Conference call info on customers
TI is 48.4% of sales in the latest Q, and Sharp is 30%. All the other customers add to 20% of sales. The pricing on these products fell 15-20% in the 1st quarter and will fall another 15-20% in the 2nd quarter.In response to one question, they have been making Matsushita first generation smart cards in relatively small volumes; Matsushita(parent company of Panasonic, if you don't know them) is currently working on the second generation product, and they hope to produce this product in the future. Koo also said that they do expect new customers by the fourth quarter.

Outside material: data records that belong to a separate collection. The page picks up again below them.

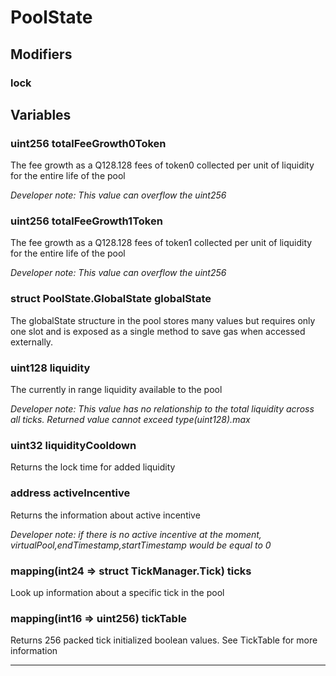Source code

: 

# PoolState




## Modifiers
### lock











## Variables
### uint256 totalFeeGrowth0Token 

The fee growth as a Q128.128 fees of token0 collected per unit of liquidity for the entire life of the pool

*Developer note: This value can overflow the uint256*
### uint256 totalFeeGrowth1Token 

The fee growth as a Q128.128 fees of token1 collected per unit of liquidity for the entire life of the pool

*Developer note: This value can overflow the uint256*
### struct PoolState.GlobalState globalState 

The globalState structure in the pool stores many values but requires only one slot
and is exposed as a single method to save gas when accessed externally.

### uint128 liquidity 

The currently in range liquidity available to the pool

*Developer note: This value has no relationship to the total liquidity across all ticks.
Returned value cannot exceed type(uint128).max*
### uint32 liquidityCooldown 

Returns the lock time for added liquidity

### address activeIncentive 

Returns the information about active incentive

*Developer note: if there is no active incentive at the moment, virtualPool,endTimestamp,startTimestamp would be equal to 0*
### mapping(int24 &#x3D;&gt; struct TickManager.Tick) ticks 

Look up information about a specific tick in the pool

### mapping(int16 &#x3D;&gt; uint256) tickTable 

Returns 256 packed tick initialized boolean values. See TickTable for more information




---



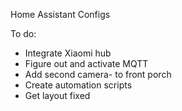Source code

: Home Assistant Configs

To do:
- Integrate Xiaomi hub
- Figure out and activate MQTT
- Add second camera- to front porch
- Create automation scripts
- Get layout fixed
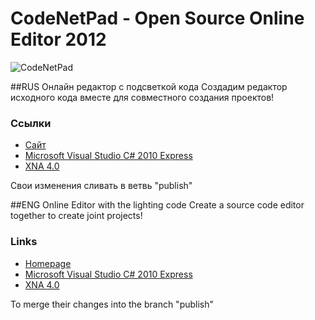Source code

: # CodeNetPad - Open Source Online Editor 2012

![CodeNetPad](http://dl.dropbox.com/u/99983316/C%23/CodeNetPad/LOGO_CodeNetPad.png)

##RUS
Онлайн редактор с подсветкой кода
Создадим редактор исходного кода вместе для совместного создания проектов!

### Ссылки
* [Сайт](http://www.softang.ru/)
* [Microsoft Visual Studio C# 2010 Express](http://www.microsoft.com/visualstudio/ru-ru/products/2010-editions/visual-csharp-express)
* [XNA 4.0](http://www.microsoft.com/en-us/download/details.aspx?id=20914)

Свои изменения сливать в ветвь "publish"

##ENG
Online Editor with the lighting code
Create a source code editor together to create joint projects!

### Links
* [Homepage](http://www.softang.ru/)
* [Microsoft Visual Studio C# 2010 Express](http://www.microsoft.com/visualstudio/en-us/products/2010-editions/visual-csharp-express)
* [XNA 4.0](http://www.microsoft.com/en-us/download/details.aspx?id=20914)

To merge their changes into the branch "publish"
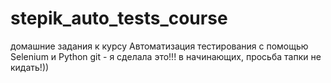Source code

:﻿# stepik_auto_tests_course
домашние задания к курсу
Автоматизация тестирования с помощью Selenium и Python
git - я сделала это!!!
в начинающих, просьба тапки не кидать!))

my comments: Looks like sales to Casio, Sanyo, etc have fallen off significantly so now two customers dominate sales. Also Koo implied the full 98 year will show 20% growth (over 97). This is an incredible statement, given that he said pricing will drop another 15 to 20% in the 2nd quarter and the 3rd Q also looks weak. He said the 4th quarter will be stronger due to new customers and other product lines.
Just how big will the 4th Q have to be to get 20% growth for the year?

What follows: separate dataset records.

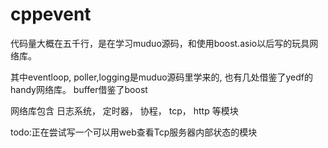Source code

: # cppevent
<p> 代码量大概在五千行，是在学习muduo源码，和使用boost.asio以后写的玩具网络库。</p>
<p>其中eventloop, poller,logging是muduo源码里学来的, 也有几处借鉴了yedf的handy网络库。 buffer借鉴了boost</p>
<p>网络库包含 日志系统， 定时器， 协程， tcp， http 等模块</p>
<p>todo:正在尝试写一个可以用web查看Tcp服务器内部状态的模块 </p>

In 97 Nam Tai did $133M in sales. In the 98 1st Q, sales were $26.3M. Next quarter they'll do lucky to get $28M, given a 20% drop in pricing, this assumes a 25% increase in unit volumes over the the just completed quarter. In the 3rd quarter, expect maybe $30M. This means to get a 20% year over year growth and hit $160M, the company will have to do $76M in the 4th quarter versus $30M in 97 4th Q (no way!!). Koo is bullshitting us again. This company will be lucky to show any growth in revenues or operating earnings this year over last year.
The company isn't growing, its shrinking as the pricing on the products they make deteriorates. Also they are becoming more and more dependent on two customers. I think they know this, and this is why they are looking for acquisitions.
Finally, I don't like the sale of Deswell stock. That well managed company looks like it will easily grow 30-40% this year, and earn almost $2.80 a share or better. The shares are about to pay 30 cents a share dividend with the record date in about a week. This was a great place to park some of our cash instead of buying Koo's personal shares back for 20% more than we sold them to him 3 months ago (using $14 for the stock value and $3 for the warrant value). If the company reported this way, the loss on the share repurchase from Koo is over $1.6M, or about 15 cents per share.
All said and done, there still is no reason for this stock to trade so close to book, except for Koo's thoughtless short-sighted self enrichment schemes. When times are tough, Koo screws the shareholders.